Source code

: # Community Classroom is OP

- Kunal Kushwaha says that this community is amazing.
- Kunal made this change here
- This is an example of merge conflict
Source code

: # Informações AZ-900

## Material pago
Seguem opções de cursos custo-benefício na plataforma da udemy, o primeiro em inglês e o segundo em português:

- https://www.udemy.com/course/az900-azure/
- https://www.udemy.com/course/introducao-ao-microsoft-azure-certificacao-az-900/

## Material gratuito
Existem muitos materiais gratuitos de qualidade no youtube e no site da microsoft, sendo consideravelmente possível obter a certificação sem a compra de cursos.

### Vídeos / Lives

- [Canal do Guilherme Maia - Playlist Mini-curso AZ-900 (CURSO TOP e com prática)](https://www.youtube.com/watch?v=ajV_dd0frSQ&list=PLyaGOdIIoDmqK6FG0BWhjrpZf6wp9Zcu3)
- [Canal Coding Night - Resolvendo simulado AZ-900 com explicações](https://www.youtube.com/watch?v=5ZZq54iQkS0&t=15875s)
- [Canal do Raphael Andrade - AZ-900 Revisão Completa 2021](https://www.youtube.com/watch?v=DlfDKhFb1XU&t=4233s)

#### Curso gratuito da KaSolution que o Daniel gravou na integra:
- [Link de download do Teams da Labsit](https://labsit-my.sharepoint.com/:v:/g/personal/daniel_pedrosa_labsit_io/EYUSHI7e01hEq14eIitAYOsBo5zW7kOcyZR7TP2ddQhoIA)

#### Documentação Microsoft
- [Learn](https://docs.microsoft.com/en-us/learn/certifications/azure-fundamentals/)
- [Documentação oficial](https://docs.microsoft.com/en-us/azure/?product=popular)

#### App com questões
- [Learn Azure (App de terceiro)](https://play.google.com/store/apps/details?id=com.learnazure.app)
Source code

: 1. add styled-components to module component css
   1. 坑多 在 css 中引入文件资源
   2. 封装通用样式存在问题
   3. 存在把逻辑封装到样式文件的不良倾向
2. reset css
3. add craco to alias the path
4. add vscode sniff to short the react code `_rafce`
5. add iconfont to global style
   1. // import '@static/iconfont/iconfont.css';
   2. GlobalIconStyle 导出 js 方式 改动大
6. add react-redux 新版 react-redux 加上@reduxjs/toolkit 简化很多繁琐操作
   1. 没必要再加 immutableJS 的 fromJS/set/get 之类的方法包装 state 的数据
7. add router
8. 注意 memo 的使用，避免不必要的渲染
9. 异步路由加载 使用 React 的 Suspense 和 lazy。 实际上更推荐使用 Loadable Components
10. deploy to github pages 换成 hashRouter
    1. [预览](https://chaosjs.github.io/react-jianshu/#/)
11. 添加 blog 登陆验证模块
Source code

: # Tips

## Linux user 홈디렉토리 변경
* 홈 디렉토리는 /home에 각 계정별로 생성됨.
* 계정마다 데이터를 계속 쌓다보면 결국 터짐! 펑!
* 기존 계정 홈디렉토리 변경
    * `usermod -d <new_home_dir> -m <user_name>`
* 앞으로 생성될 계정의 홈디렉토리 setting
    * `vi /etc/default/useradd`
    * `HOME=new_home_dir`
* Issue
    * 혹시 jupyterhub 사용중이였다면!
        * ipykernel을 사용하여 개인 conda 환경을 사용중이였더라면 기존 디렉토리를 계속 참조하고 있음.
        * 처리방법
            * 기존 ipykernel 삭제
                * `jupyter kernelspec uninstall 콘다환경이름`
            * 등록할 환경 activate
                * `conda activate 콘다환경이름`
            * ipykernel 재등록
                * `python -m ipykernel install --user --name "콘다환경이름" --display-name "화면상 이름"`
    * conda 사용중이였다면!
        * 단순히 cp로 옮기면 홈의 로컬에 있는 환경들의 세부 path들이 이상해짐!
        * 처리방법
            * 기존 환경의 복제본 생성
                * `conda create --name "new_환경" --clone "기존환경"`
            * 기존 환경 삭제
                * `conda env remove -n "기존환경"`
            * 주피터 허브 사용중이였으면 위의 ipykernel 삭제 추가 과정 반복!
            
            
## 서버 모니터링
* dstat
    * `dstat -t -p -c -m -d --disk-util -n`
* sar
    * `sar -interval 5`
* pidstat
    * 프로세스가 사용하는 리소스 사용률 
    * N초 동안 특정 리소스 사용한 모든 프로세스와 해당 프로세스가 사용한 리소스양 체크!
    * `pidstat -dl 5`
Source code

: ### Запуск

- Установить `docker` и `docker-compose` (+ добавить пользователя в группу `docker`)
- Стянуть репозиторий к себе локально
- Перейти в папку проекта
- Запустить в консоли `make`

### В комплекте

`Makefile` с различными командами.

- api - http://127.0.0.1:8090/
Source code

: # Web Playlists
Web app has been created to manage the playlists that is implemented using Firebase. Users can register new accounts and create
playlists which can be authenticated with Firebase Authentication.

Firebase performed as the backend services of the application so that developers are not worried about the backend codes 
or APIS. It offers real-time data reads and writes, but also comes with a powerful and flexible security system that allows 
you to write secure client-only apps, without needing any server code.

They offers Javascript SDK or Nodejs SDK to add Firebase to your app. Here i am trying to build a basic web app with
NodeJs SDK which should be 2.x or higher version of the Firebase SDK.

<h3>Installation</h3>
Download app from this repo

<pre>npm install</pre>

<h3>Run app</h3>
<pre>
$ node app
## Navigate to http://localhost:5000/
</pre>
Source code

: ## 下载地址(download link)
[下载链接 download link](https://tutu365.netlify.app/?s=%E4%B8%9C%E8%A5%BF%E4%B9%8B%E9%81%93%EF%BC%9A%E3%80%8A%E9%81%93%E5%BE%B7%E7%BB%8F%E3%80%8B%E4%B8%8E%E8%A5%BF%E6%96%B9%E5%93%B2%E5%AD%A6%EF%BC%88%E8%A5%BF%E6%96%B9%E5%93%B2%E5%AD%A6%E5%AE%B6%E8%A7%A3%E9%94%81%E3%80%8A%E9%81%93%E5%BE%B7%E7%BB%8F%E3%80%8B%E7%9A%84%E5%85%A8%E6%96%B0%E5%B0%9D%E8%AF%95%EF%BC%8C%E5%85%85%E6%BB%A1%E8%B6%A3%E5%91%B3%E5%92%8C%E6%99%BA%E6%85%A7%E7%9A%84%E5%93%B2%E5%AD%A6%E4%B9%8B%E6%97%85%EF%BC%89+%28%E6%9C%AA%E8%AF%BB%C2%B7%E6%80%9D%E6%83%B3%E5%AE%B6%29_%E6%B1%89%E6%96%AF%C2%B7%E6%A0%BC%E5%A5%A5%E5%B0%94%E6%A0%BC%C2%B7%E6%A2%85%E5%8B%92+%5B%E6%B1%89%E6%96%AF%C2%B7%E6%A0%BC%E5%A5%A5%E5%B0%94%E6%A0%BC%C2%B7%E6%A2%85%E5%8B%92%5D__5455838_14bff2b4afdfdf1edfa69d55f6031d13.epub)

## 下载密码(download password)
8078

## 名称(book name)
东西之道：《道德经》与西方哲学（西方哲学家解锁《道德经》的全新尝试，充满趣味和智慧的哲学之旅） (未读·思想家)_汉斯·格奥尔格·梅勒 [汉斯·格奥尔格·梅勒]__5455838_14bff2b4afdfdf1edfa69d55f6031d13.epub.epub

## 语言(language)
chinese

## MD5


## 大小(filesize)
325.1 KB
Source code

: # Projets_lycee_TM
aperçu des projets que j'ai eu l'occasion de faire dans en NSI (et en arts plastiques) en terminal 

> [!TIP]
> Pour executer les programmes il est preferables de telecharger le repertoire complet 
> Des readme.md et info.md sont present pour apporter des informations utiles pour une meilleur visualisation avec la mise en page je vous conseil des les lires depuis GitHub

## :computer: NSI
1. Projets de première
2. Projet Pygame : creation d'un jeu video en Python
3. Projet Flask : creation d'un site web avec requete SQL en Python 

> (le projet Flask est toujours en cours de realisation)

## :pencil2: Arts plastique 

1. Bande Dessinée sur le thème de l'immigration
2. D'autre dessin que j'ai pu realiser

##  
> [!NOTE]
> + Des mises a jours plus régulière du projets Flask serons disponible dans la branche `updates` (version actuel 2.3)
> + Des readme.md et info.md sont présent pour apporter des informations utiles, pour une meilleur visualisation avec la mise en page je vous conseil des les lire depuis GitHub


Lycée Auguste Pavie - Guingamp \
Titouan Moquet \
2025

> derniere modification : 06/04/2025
+++++
> _WORK ORDER_
Return each line of the data where the word "which" appears.

> _THE COMPLETED TASK_
playlists which can be authenticated with Firebase Authentication.
NodeJs SDK which should be 2.x or higher version of the Firebase SDK.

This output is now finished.